Sully sat back, trying to hold his temper in check.

“You didn’t say this was off the record. Any of it.”

“I didn’t. You can source it to a ‘law enforcement official familiar with the investigation.’”

“When’s the presser?”

“Tomorrow. Noon if the chief can get everyone together. Highsmith and Deland will get murder one, assault, robbery, assault with a deadly weapon, and a couple of others.”

Sully looked at his watch. It was ten minutes to ten. He could get it in the suburban edition if he quit fucking around.

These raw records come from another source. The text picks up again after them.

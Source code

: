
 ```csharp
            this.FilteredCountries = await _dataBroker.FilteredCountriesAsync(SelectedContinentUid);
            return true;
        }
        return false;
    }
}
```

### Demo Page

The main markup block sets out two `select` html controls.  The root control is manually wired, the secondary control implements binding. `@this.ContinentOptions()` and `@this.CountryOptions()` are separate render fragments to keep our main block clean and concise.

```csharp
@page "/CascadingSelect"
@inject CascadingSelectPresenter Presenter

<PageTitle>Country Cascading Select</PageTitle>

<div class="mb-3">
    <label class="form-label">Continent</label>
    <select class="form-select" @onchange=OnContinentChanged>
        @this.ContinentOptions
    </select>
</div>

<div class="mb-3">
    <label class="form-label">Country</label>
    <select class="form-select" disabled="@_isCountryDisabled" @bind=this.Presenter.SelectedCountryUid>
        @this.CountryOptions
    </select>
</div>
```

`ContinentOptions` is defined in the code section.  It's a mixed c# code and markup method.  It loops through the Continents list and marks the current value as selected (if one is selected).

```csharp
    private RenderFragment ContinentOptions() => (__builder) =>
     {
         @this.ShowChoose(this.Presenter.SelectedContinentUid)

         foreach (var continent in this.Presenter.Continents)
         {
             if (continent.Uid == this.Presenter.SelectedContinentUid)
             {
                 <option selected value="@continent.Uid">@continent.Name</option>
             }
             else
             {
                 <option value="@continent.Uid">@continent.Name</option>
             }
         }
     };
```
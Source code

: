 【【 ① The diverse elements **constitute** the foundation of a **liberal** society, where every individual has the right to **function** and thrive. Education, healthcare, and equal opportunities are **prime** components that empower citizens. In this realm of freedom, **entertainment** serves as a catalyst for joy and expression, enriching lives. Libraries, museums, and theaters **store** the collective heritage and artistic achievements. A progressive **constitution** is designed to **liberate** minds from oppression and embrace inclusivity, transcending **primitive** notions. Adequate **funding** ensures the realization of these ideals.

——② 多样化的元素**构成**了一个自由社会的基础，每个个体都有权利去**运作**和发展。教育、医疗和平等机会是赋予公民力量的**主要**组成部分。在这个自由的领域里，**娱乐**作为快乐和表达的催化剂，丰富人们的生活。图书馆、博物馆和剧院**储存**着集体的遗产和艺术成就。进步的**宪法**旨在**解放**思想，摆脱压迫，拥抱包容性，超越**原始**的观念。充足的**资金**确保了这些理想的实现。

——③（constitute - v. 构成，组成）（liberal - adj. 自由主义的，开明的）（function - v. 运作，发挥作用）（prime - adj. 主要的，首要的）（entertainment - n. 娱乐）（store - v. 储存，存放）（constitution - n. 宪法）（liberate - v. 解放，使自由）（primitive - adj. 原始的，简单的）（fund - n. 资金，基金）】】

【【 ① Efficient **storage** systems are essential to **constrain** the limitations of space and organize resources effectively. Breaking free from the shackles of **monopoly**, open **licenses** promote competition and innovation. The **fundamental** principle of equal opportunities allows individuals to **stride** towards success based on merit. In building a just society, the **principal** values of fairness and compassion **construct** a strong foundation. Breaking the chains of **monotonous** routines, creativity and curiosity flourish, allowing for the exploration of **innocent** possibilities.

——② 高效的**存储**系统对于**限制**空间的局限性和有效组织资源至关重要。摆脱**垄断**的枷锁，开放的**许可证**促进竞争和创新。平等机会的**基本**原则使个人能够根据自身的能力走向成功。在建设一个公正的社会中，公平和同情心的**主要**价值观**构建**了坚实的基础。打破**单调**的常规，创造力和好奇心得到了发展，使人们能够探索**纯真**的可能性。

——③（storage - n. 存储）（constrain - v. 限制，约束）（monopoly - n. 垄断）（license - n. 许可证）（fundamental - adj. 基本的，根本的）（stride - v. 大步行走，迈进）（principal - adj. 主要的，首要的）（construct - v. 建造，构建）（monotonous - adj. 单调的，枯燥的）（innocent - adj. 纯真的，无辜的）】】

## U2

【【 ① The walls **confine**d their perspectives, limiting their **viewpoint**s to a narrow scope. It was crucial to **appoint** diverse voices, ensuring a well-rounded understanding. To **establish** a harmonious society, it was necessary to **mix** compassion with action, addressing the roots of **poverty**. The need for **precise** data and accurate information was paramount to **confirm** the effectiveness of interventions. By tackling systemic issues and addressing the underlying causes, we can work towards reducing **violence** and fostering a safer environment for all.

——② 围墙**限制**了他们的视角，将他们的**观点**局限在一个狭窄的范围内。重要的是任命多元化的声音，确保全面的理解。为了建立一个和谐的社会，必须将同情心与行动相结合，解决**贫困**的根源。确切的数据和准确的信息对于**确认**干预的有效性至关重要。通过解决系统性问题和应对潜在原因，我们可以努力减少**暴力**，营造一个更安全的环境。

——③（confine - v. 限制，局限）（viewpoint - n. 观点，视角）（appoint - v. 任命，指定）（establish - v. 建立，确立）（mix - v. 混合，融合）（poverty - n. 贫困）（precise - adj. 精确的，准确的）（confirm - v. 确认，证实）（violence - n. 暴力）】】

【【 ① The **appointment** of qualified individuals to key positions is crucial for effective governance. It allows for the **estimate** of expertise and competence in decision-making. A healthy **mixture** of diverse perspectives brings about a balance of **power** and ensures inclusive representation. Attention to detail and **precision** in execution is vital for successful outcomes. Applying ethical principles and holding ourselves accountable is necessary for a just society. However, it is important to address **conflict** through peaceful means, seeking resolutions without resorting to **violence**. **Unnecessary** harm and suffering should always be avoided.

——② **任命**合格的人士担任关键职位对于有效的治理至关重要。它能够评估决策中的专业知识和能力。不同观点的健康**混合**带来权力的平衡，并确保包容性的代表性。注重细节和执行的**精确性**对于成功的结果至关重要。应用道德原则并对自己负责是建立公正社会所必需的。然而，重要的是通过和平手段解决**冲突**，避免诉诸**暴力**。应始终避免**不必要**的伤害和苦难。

“Meaning he could skate when?”

She shrugged. “Prisons and parole boards release people, not the U.S. Attorney’s Office. But I would say Mr. Jackson would be celebrating his thirtieth birthday back in D.C.”

“You got the wrong guys, Eva. They’re not on the hook for this.”

“That would be remarkable, buying yourself nearly twenty years in lockup for something you didn’t do.”

“Maybe he thought that deal would be less worse than what would happen to him if he didn’t.”

“Meaning what, life without parole?”

“Meaning a very short life span, for him or someone he knows.”

“He’s not on the wrong side of anybody, Sully. He’s a featherweight.”

“Which doesn’t mean somebody doesn’t have something on him.”

“Are you going to enlighten me? Or are you just talking out of your neck?”

“You can’t tell me everything you know, and vice versa. But I’m telling you, Eva, don’t get tied in tight on this.”

•   •   •

Outside on the street it was dark. He dropped his phone, maybe a little drunk, then stooped down to pick it up, got Tony on the rewrite desk on the phone and dictated a few paragraphs about the impending plea bargain. Tony asked him, stifling a cough, the name of his source and Sully told him that wasn’t going to happen. There was a pause, and Tony asked if he was absolutely certain about the leak and Sully said he could add it to the Ten Fucking Commandments.

He hung up and called R.J. at home.

“Holy shit, Sullivan,” he bellowed. “Beautiful. This is going to lead the paper.”

“Yeah.”

“So . . .”

“So yeah.”

“So now what about Reese and Pittman?” R.J. said. “What about the other, what are we calling them, mysterious deaths?”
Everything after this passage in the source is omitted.